Auch beruflich habe ich keinen direkten Weg eingeschlagen. Während des Gymnasiums wollte ich Lehrer werden. Ein paar meiner Verwandten hatten diesen Beruf gewählt, und ich hatte mich in der Primarschule ganz wohl gefühlt. Darum dachte ich, ich würde später gern mal selber vorn an der Wandtafel stehen. Vielleicht hatte mein erster Berufswunsch aber auch mit dem dünnen Angebot bei den damaligen Berufsberatern zu tun. Die Liste der Ausbildungen und Tätigkeiten war extrem übersichtlich. So etwas wie Moderator oder Journalist kam darin nicht vor.
Umwege sind lästig. Man verliert Zeit und Orientierung und ist verunsichert. Und wenn man endlich ankommt, ist die Party vorbei! Als Mann ist man ja von klein auf darauf konditioniert, ganz vorn mitzuspielen. Das Leben ist kompetitiv, jeder möchte oben auf dem Podest stehen, die schönste Frau kriegen, die edelsten Zigarren rauchen und das teuerste Auto fahren. Man wird es zwar mit jeder Garantie nicht schaffen, überall zu gewinnen. Aber das Streben danach treibt einen an. Darum meidet man Umwege wie der Teufel das Weihwasser.
Es gibt aber auch Menschen, denen Umwege egal sind. Sie lassen sich treiben. Sie driften, je nachdem, woher der Wind weht, einmal in diese, einmal in jene Richtung. Sie sind weder ehrgeizig noch zielstrebig. Sie leben nach dem Motto »Der Weg ist das Ziel«, und es ist ihnen einerlei, wenn das Ziel weg ist. Dafür gelangen sie an Orte, von denen sie vorher noch nie gehört haben. Ich habe mich während des Schreibens dieses Buches oft treiben lassen. Die ursprüngliche Idee eines Taxi-Reports hatte mir ein Schnippchen geschlagen, und ich musste zusehen, wie sie sich von mir entfernte. Ich musste das Projekt gründlich überdenken. Aber ich wollte mir den Luxus leisten, frei zu assoziieren. Ich wollte aus dem strukturierten, fernsehformatierten Leben ausbrechen. Nicht jede Idee im Team diskutieren müssen. Ich wollte selber bestimmen, welche Spur ich verfolgen wollte und welche nicht. Ich wollte meine eigenen Fehler machen können. Manchmal verirrte ich mich und musste auf meinen Spuren zurück zur letzten Abzweigung gehen. Umwege eben!

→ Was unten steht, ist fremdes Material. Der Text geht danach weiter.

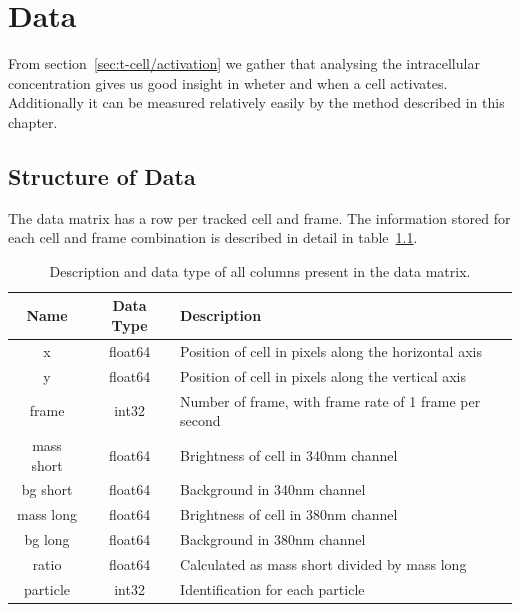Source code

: \chapter{Data}
\label{chapter:data}

From section~\ref{sec:t-cell/activation} we gather that analysing the intracellular \Calcium concentration gives us good insight in wheter and when a cell activates. Additionally it can be measured relatively easily by the method described in this chapter.

\section{Structure of Data}

The data matrix has a row per tracked cell and frame. The information stored for each cell and frame combination is described in detail in table~\ref{tab:information_data_matrix}.

\begin{table}[h!]
	\centering
	\begin{tabular}{|c|c|l|}
		\hline
		\textbf{Name} & \textbf{Data Type} & \textbf{Description} \\
		\hline
		x & float64 & Position of cell in pixels along the horizontal axis \\
		\hline
		y & float64 & Position of cell in pixels along the vertical axis \\
		\hline
		frame & int32 & Number of frame, with frame rate of 1 frame per second \\
		\hline
		mass short & float64 & Brightness of cell in 340nm channel \\
		\hline
		bg short & float64 & Background in 340nm channel \\
		\hline
		mass long & float64 & Brightness of cell in 380nm channel \\
		\hline
		bg long & float64 & Background in 380nm channel \\
		\hline
		ratio & float64 & Calculated as mass short divided by mass long \\
		\hline
		particle & int32 & Identification for each particle \\
		\hline
	\end{tabular}
	\caption{Description and data type of all columns present in the data matrix.}
	\label{tab:information_data_matrix}
\end{table}


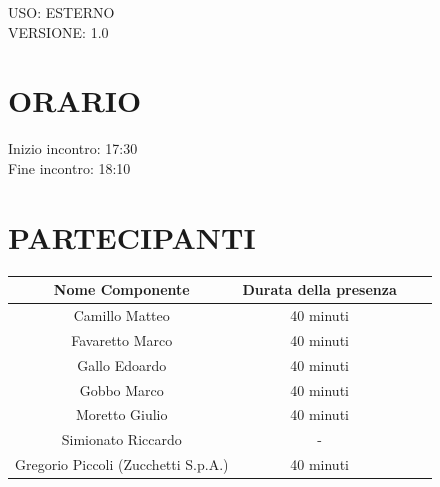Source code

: \documentclass[5pt]{article}
\begin{document}
\begin{flushright}
    \begin{spacing}{1}
        USO: ESTERNO\\
        VERSIONE: 1.0\\
    \end{spacing}
\end{flushright}


\restoregeometry

\pagebreak


\section{ORARIO}
\begin{spacing}{1.5}
    {\large Inizio incontro: 17:30}\\
    {\large Fine incontro: 18:10} 
\end{spacing}

\section{PARTECIPANTI}
\setlength\cellspacetoplimit{6pt}
\setlength\cellspacebottomlimit{6pt}

\begin{table}[ht]
  \begin{tabular}{|Sc|Sc|}
    \hline
    \textbf{Nome Componente} & \textbf{Durata della presenza} \\
    \hline
    Camillo Matteo & 40 minuti \\
    Favaretto Marco & 40 minuti \\
    Gallo Edoardo & 40 minuti \\
    Gobbo Marco & 40 minuti \\
    Moretto Giulio & 40 minuti \\
    Simionato Riccardo &- \\
    Gregorio Piccoli (Zucchetti S.p.A.) & 40 minuti \\
    \hline
  \end{tabular}
  \label{tab:conference}
\end{table}
\end{document}
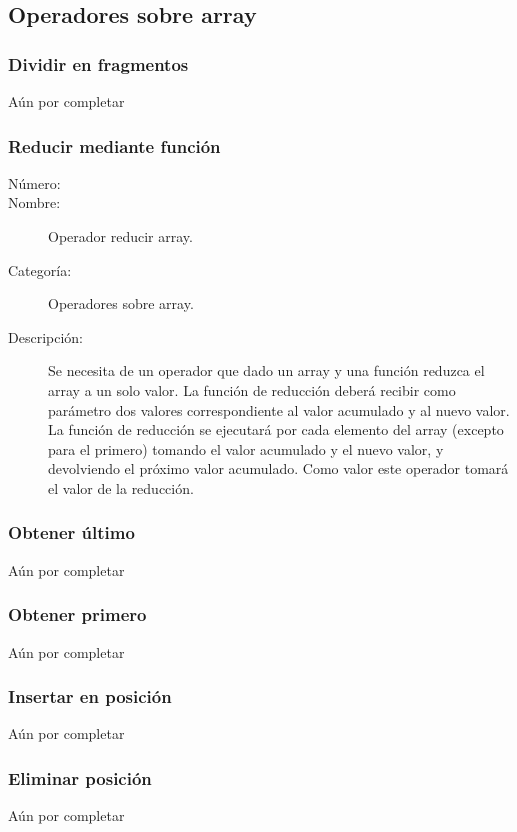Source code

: \subsection{Operadores sobre array}

\subsubsection{Dividir en fragmentos}
Aún por completar

\subsubsection{Reducir mediante función}
\begin{framed}
	\begin{description}
		\item [Número:] \cn
		\item [Nombre:] Operador reducir array.
		\item [Categoría:] Operadores sobre array.
		\item [Descripción:] Se necesita de un operador que dado un array y una función reduzca el array a un solo valor.
      La función de reducción deberá recibir como parámetro dos valores correspondiente al valor acumulado y al nuevo valor. 
      La función de reducción se ejecutará por cada elemento del array (excepto para el primero) tomando el valor acumulado y el nuevo valor, y devolviendo
      el próximo valor acumulado. Como valor este operador tomará el valor de la reducción. 
	\end {description}
\end{framed}


\subsubsection{Obtener último}
Aún por completar

\subsubsection{Obtener primero}
Aún por completar

\subsubsection{Insertar en posición}
Aún por completar

\subsubsection{Eliminar posición}
Aún por completar


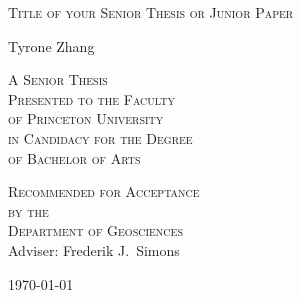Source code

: \thispagestyle{empty}
  \begin{center}
    \textsc{\LARGE Title of your Senior Thesis or Junior Paper} %
  \end{center}
  \vspace{.6in}
  \begin{center}
      Tyrone Zhang
  \end{center}
  \vspace{.6in}
  \begin{center}
    \textsc{A Senior Thesis \\ %
    Presented to the Faculty \\
    of Princeton University \\
    in Candidacy for the Degree \\
    of Bachelor of Arts}
  \end{center}
  \vspace{.3in}
  \begin{center}
    \textsc{Recommended for Acceptance \\
    by the \\Department of  Geosciences \\}
    Adviser: Frederik J.~Simons
  \end{center}
  \vspace{.3in}
  \begin{center}
  \today
  \end{center}
  
  \clearpage
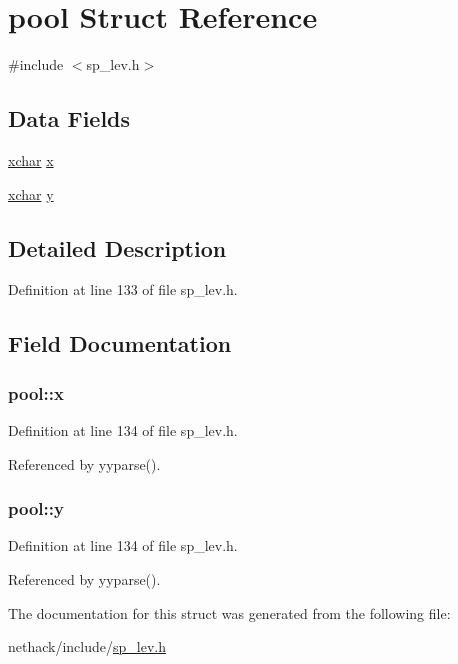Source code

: \hypertarget{structpool}{\section{pool Struct Reference}
\label{structpool}
}


{\ttfamily \#include $<$sp\+\_\+lev.\+h$>$}

\subsection*{Data Fields}
\begin{DoxyCompactItemize}
\item 
\hyperlink{global_8h_a2043b7d01ce89f4ee2fa6c345a752d32}{xchar} \hyperlink{structpool_a5a1a80afb596115de6fc168a01d46c98}{x}
\item 
\hyperlink{global_8h_a2043b7d01ce89f4ee2fa6c345a752d32}{xchar} \hyperlink{structpool_a202ad40915dccb662447c4278484cb78}{y}
\end{DoxyCompactItemize}


\subsection{Detailed Description}


Definition at line 133 of file sp\+\_\+lev.\+h.



\subsection{Field Documentation}
\hypertarget{structpool_a5a1a80afb596115de6fc168a01d46c98}{
\subsubsection[{x}]{ pool\+::x}}\label{structpool_a5a1a80afb596115de6fc168a01d46c98}


Definition at line 134 of file sp\+\_\+lev.\+h.



Referenced by yyparse().

\hypertarget{structpool_a202ad40915dccb662447c4278484cb78}{
\subsubsection[{y}]{ pool\+::y}}\label{structpool_a202ad40915dccb662447c4278484cb78}


Definition at line 134 of file sp\+\_\+lev.\+h.



Referenced by yyparse().



The documentation for this struct was generated from the following file\+:\begin{DoxyCompactItemize}
\item 
nethack/include/\hyperlink{sp__lev_8h}{sp\+\_\+lev.\+h}\end{DoxyCompactItemize}
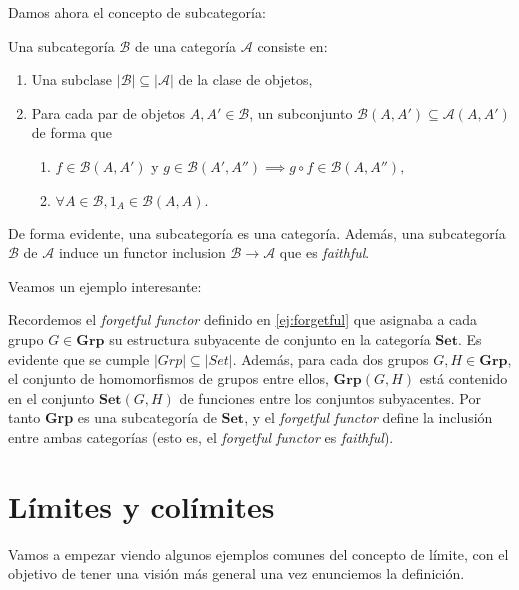 Damos ahora el concepto de subcategoría:

\begin{definicion}
    Una subcategoría $\mathscr{B}$ de una categoría $\mathscr{A}$ consiste en:
    \begin{enumerate}
        \item Una subclase $|\mathscr{B}| \subseteq |\mathscr{A}|$ de la clase de objetos,
        \item Para cada par de objetos $A,A' \in \mathscr{B}$, un subconjunto $\mathscr{B}(A,A') \subseteq \mathscr{A}(A,A')$ de forma que 
        \begin{enumerate}
            \item $f \in \mathscr{B}(A,A')$ y $g \in \mathscr{B}(A',A'') \implies g \circ f \in \mathscr{B}(A,A''),$ 
            \item $\forall A \in \mathscr{B}, 1_{A} \in \mathscr{B}(A,A).$
        \end{enumerate}

    \end{enumerate}
    De forma evidente, una subcategoría es una categoría. Además, una subcategoría $\mathscr{B}$ de $\mathscr{A}$ induce un functor inclusion $\mathscr{B} \longrightarrow \mathscr{A}$ que es \textit{faithful}.
\end{definicion}

Veamos un ejemplo interesante:
\begin{ejemplo}
    Recordemos el \textit{forgetful functor} definido en \ref{ej:forgetful} que asignaba a cada grupo $G \in \textbf{Grp}$ su estructura subyacente de conjunto en la categoría $\textbf{Set}$. Es evidente que se cumple $|Grp| \subseteq |Set|$. Además, para cada dos grupos $G, H \in \textbf{Grp}$, el conjunto de homomorfismos de grupos entre ellos, $\textbf{Grp}(G,H)$ está contenido en el conjunto $\textbf{Set}(G,H)$ de funciones entre los conjuntos subyacentes. Por tanto \textbf{Grp} es una subcategoría de $\textbf{Set}$, y el \textit{forgetful functor} define la inclusión entre ambas categorías (esto es, el \textit{forgetful functor} es \textit{faithful}).
\end{ejemplo}

\section{Límites y colímites}

Vamos a empezar viendo algunos ejemplos comunes del concepto de límite, con el objetivo de tener una visión más general una vez enunciemos la definición.

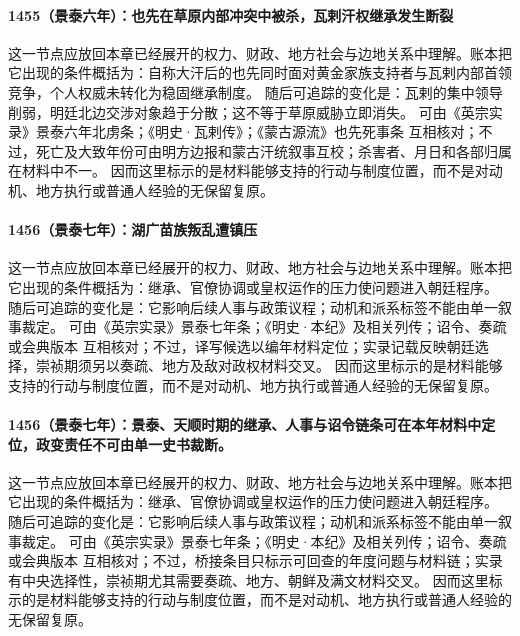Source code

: \paragraph{1455（景泰六年）：也先在草原内部冲突中被杀，瓦剌汗权继承发生断裂} 这一节点应放回本章已经展开的权力、财政、地方社会与边地关系中理解。账本把它出现的条件概括为：自称大汗后的也先同时面对黄金家族支持者与瓦剌内部首领竞争，个人权威未转化为稳固继承制度。 随后可追踪的变化是：瓦剌的集中领导削弱，明廷北边交涉对象趋于分散；这不等于草原威胁立即消失。 可由《英宗实录》景泰六年北虏条；《明史·瓦剌传》；《蒙古源流》也先死事条 互相核对；不过，死亡及大致年份可由明方边报和蒙古汗统叙事互校；杀害者、月日和各部归属在材料中不一。 因而这里标示的是材料能够支持的行动与制度位置，而不是对动机、地方执行或普通人经验的无保留复原。

\paragraph{1456（景泰七年）：湖广苗族叛乱遭镇压} 这一节点应放回本章已经展开的权力、财政、地方社会与边地关系中理解。账本把它出现的条件概括为：继承、官僚协调或皇权运作的压力使问题进入朝廷程序。 随后可追踪的变化是：它影响后续人事与政策议程；动机和派系标签不能由单一叙事裁定。 可由《英宗实录》景泰七年条；《明史·本纪》及相关列传；诏令、奏疏或会典版本 互相核对；不过，译写候选以编年材料定位；实录记载反映朝廷选择，崇祯期须另以奏疏、地方及敌对政权材料交叉。 因而这里标示的是材料能够支持的行动与制度位置，而不是对动机、地方执行或普通人经验的无保留复原。

\paragraph{1456（景泰七年）：景泰、天顺时期的继承、人事与诏令链条可在本年材料中定位，政变责任不可由单一史书裁断。} 这一节点应放回本章已经展开的权力、财政、地方社会与边地关系中理解。账本把它出现的条件概括为：继承、官僚协调或皇权运作的压力使问题进入朝廷程序。 随后可追踪的变化是：它影响后续人事与政策议程；动机和派系标签不能由单一叙事裁定。 可由《英宗实录》景泰七年条；《明史·本纪》及相关列传；诏令、奏疏或会典版本 互相核对；不过，桥接条目只标示可回查的年度问题与材料链；实录有中央选择性，崇祯期尤其需要奏疏、地方、朝鲜及满文材料交叉。 因而这里标示的是材料能够支持的行动与制度位置，而不是对动机、地方执行或普通人经验的无保留复原。

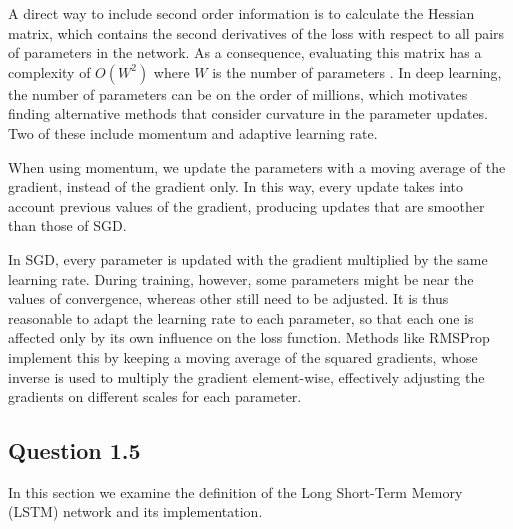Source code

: \documentclass{article}
\begin{document}
A direct way to include second order information is to calculate the Hessian matrix, which contains the second derivatives of the loss with respect to all pairs of parameters in the network. As a consequence, evaluating this matrix has a complexity of $O(W^2)$ where $W$ is the number of parameters \cite{bishop2006pattern}. In deep learning, the number of parameters can be on the order of millions, which motivates finding alternative methods that consider curvature in the parameter updates. Two of these include momentum and adaptive learning rate.

When using momentum, we update the parameters with a moving average of the gradient, instead of the gradient only. In this way, every update takes into account previous values of the gradient, producing updates that are smoother than those of SGD.

In SGD, every parameter is updated with the gradient multiplied by the same learning rate. During training, however, some parameters might be near the values of convergence, whereas other still need to be adjusted. It is thus reasonable to adapt the learning rate to each parameter, so that each one is affected only by its own influence on the loss function. Methods like RMSProp implement this by keeping a moving average of the squared gradients, whose inverse is used to multiply the gradient element-wise, effectively adjusting the gradients on different scales for each parameter.

\subsection*{Question 1.5}

In this section we examine the definition of the Long Short-Term Memory (LSTM) network \cite{hochreiter1997lstm} and its implementation.
\end{document}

Ich bin kein Tagträumer, dem es gleichgültig ist, wohin die Reise geht. Wenn ich nicht gerade ein Buch schreibe, so wie jetzt, schaue ich voraus, nehme mir etwas vor und verfolge Strategien, damit es so kommt, wie ich es mir vorstelle. Ich bin überzeugt vom Sinn von Strukturen, Verträgen, Protokollen und Fahrplänen. Ich kann mich auch kindisch im Voraus freuen auf das, was ich hoffentlich bald erreicht haben werde. Und mich grün und blau ärgern, wenn ich scheitere. Schon klar, dass man aus Fehlern am meisten lernt. Aber auf die Schnauze fallen tut trotzdem weh.
Wir sind unser Berufsleben lang umgeben von Fragen, die sich um unsere Zukunft drehen. Ich war noch keine dreissig Jahre alt, als mich die Personalabteilung des Schweizer Radios fragte, ob ich mich dereinst mit zweiundsechzig oder mit fünfundsechzig Jahren pensionieren lassen wolle. Das war die falsche Frage im falschen Moment, denn ich hatte noch keine Sekunde darüber nachgedacht. Das Thema der Vorsorge war mir aber, ohne dass ich es gemerkt hätte, schon viel früher begegnet, nämlich als Kind, als ich mein erstes Sparschwein geschenkt bekam. Da wurde der Samen gesetzt für mein späteres Verhalten. Sparen wurde zur Gewohnheit, und Schulden waren ein No-Go. Seit ich denken kann, lege ich etwas für schlechtere Zeiten beiseite, so wie es unsere Ahnen schon taten: im Sommer Vorräte bunkern, damit man den Winter überlebt. Die Fabel von der Grille und der Ameise von La Fontaine erzählt, wie man scheitern kann, wenn man diese Regel nicht befolgt. Wir bunkern zwar längst keine Kartoffeln oder Äpfel mehr, dafür Geld – damit wir in schlechten Zeiten Kartoffeln oder Äpfel kaufen können. Auch eine Art Umweg.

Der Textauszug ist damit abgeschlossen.